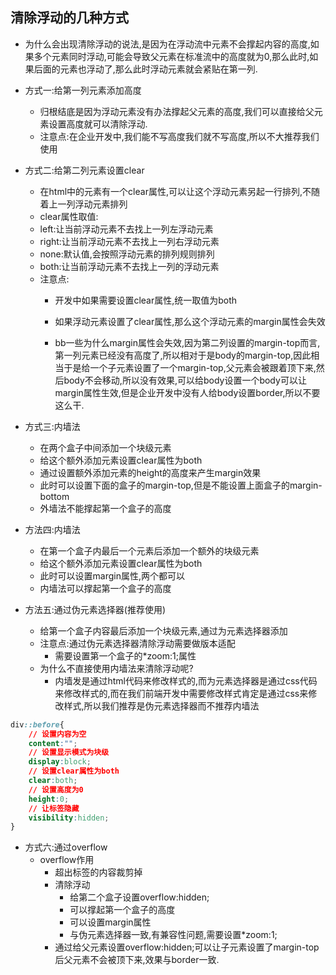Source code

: ## 清除浮动的几种方式
- 为什么会出现清除浮动的说法,是因为在浮动流中元素不会撑起内容的高度,如果多个元素同时浮动,可能会导致父元素在标准流中的高度就为0,那么此时,如果后面的元素也浮动了,那么此时浮动元素就会紧贴在第一列.
- 方式一:给第一列元素添加高度
	- 归根结底是因为浮动元素没有办法撑起父元素的高度,我们可以直接给父元素设置高度就可以清除浮动.
	- 注意点:在企业开发中,我们能不写高度我们就不写高度,所以不大推荐我们使用

- 方式二:给第二列元素设置clear
	- 在html中的元素有一个clear属性,可以让这个浮动元素另起一行排列,不随着上一列浮动元素排列
	- clear属性取值:
	- left:让当前浮动元素不去找上一列左浮动元素
	- right:让当前浮动元素不去找上一列右浮动元素
	- none:默认值,会按照浮动元素的排列规则排列
	- both:让当前浮动元素不去找上一列的浮动元素
	- 注意点:
		- 开发中如果需要设置clear属性,统一取值为both
		- 如果浮动元素设置了clear属性,那么这个浮动元素的margin属性会失效

		- bb一些为什么margin属性会失效,因为第二列设置的margin-top而言,第一列元素已经没有高度了,所以相对于是body的margin-top,因此相当于是给一个子元素设置了一个margin-top,父元素会被跟着顶下来,然后body不会移动,所以没有效果,可以给body设置一个body可以让margin属性生效,但是企业开发中没有人给body设置border,所以不要这么干.
		
- 方式三:内墙法
	- 在两个盒子中间添加一个块级元素
	- 给这个额外添加元素设置clear属性为both
	- 通过设置额外添加元素的height的高度来产生margin效果
	- 此时可以设置下面的盒子的margin-top,但是不能设置上面盒子的margin-bottom
	- 外墙法不能撑起第一个盒子的高度

- 方法四:内墙法
	- 在第一个盒子内最后一个元素后添加一个额外的块级元素
	- 给这个额外添加元素设置clear属性为both
	- 此时可以设置margin属性,两个都可以
	- 内墙法可以撑起第一个盒子的高度

- 方法五:通过伪元素选择器(推荐使用)
	- 给第一个盒子内容最后添加一个块级元素,通过为元素选择器添加
	- 注意点:通过伪元素选择器清除浮动需要做版本适配
		- 需要设置第一个盒子的*zoom:1;属性
	- 为什么不直接使用内墙法来清除浮动呢?
		- 内墙发是通过html代码来修改样式的,而为元素选择器是通过css代码来修改样式的,而在我们前端开发中需要修改样式肯定是通过css来修改样式,所以我们推荐是伪元素选择器而不推荐内墙法
	
```css
div::before{
	// 设置内容为空
	content:"";
	// 设置显示模式为块级
	display:block;
	// 设置clear属性为both
	clear:both;
	// 设置高度为0
	height:0;
	// 让标签隐藏
	visibility:hidden;
}
```

- 方式六:通过overflow
	- overflow作用
		- 超出标签的内容裁剪掉
		- 清除浮动
			- 给第二个盒子设置overflow:hidden;
			- 可以撑起第一个盒子的高度
			- 可以设置margin属性
			- 与伪元素选择器一致,有兼容性问题,需要设置*zoom:1;
		- 通过给父元素设置overflow:hidden;可以让子元素设置了margin-top后父元素不会被顶下来,效果与border一致.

──────────────────────────────

**REQUIREMENT**.
Print out each record exactly as shown, but keep the pictures out.

**ANSWER FOR THIS EXERCISE**.
Source code

: ## 清除浮动的几种方式
- 为什么会出现清除浮动的说法,是因为在浮动流中元素不会撑起内容的高度,如果多个元素同时浮动,可能会导致父元素在标准流中的高度就为0,那么此时,如果后面的元素也浮动了,那么此时浮动元素就会紧贴在第一列.
- 方式一:给第一列元素添加高度
	- 归根结底是因为浮动元素没有办法撑起父元素的高度,我们可以直接给父元素设置高度就可以清除浮动.
	- 注意点:在企业开发中,我们能不写高度我们就不写高度,所以不大推荐我们使用

- 方式二:给第二列元素设置clear
	- 在html中的元素有一个clear属性,可以让这个浮动元素另起一行排列,不随着上一列浮动元素排列
	- clear属性取值:
	- left:让当前浮动元素不去找上一列左浮动元素
	- right:让当前浮动元素不去找上一列右浮动元素
	- none:默认值,会按照浮动元素的排列规则排列
	- both:让当前浮动元素不去找上一列的浮动元素
	- 注意点:
		- 开发中如果需要设置clear属性,统一取值为both
		- 如果浮动元素设置了clear属性,那么这个浮动元素的margin属性会失效

		- bb一些为什么margin属性会失效,因为第二列设置的margin-top而言,第一列元素已经没有高度了,所以相对于是body的margin-top,因此相当于是给一个子元素设置了一个margin-top,父元素会被跟着顶下来,然后body不会移动,所以没有效果,可以给body设置一个body可以让margin属性生效,但是企业开发中没有人给body设置border,所以不要这么干.
		
- 方式三:内墙法
	- 在两个盒子中间添加一个块级元素
	- 给这个额外添加元素设置clear属性为both
	- 通过设置额外添加元素的height的高度来产生margin效果
	- 此时可以设置下面的盒子的margin-top,但是不能设置上面盒子的margin-bottom
	- 外墙法不能撑起第一个盒子的高度

- 方法四:内墙法
	- 在第一个盒子内最后一个元素后添加一个额外的块级元素
	- 给这个额外添加元素设置clear属性为both
	- 此时可以设置margin属性,两个都可以
	- 内墙法可以撑起第一个盒子的高度

- 方法五:通过伪元素选择器(推荐使用)
	- 给第一个盒子内容最后添加一个块级元素,通过为元素选择器添加
	- 注意点:通过伪元素选择器清除浮动需要做版本适配
		- 需要设置第一个盒子的*zoom:1;属性
	- 为什么不直接使用内墙法来清除浮动呢?
		- 内墙发是通过html代码来修改样式的,而为元素选择器是通过css代码来修改样式的,而在我们前端开发中需要修改样式肯定是通过css来修改样式,所以我们推荐是伪元素选择器而不推荐内墙法
	
```css
div::before{
	// 设置内容为空
	content:"";
	// 设置显示模式为块级
	display:block;
	// 设置clear属性为both
	clear:both;
	// 设置高度为0
	height:0;
	// 让标签隐藏
	visibility:hidden;
}
```

- 方式六:通过overflow
	- overflow作用
		- 超出标签的内容裁剪掉
		- 清除浮动
			- 给第二个盒子设置overflow:hidden;
			- 可以撑起第一个盒子的高度
			- 可以设置margin属性
			- 与伪元素选择器一致,有兼容性问题,需要设置*zoom:1;
		- 通过给父元素设置overflow:hidden;可以让子元素设置了margin-top后父元素不会被顶下来,效果与border一致.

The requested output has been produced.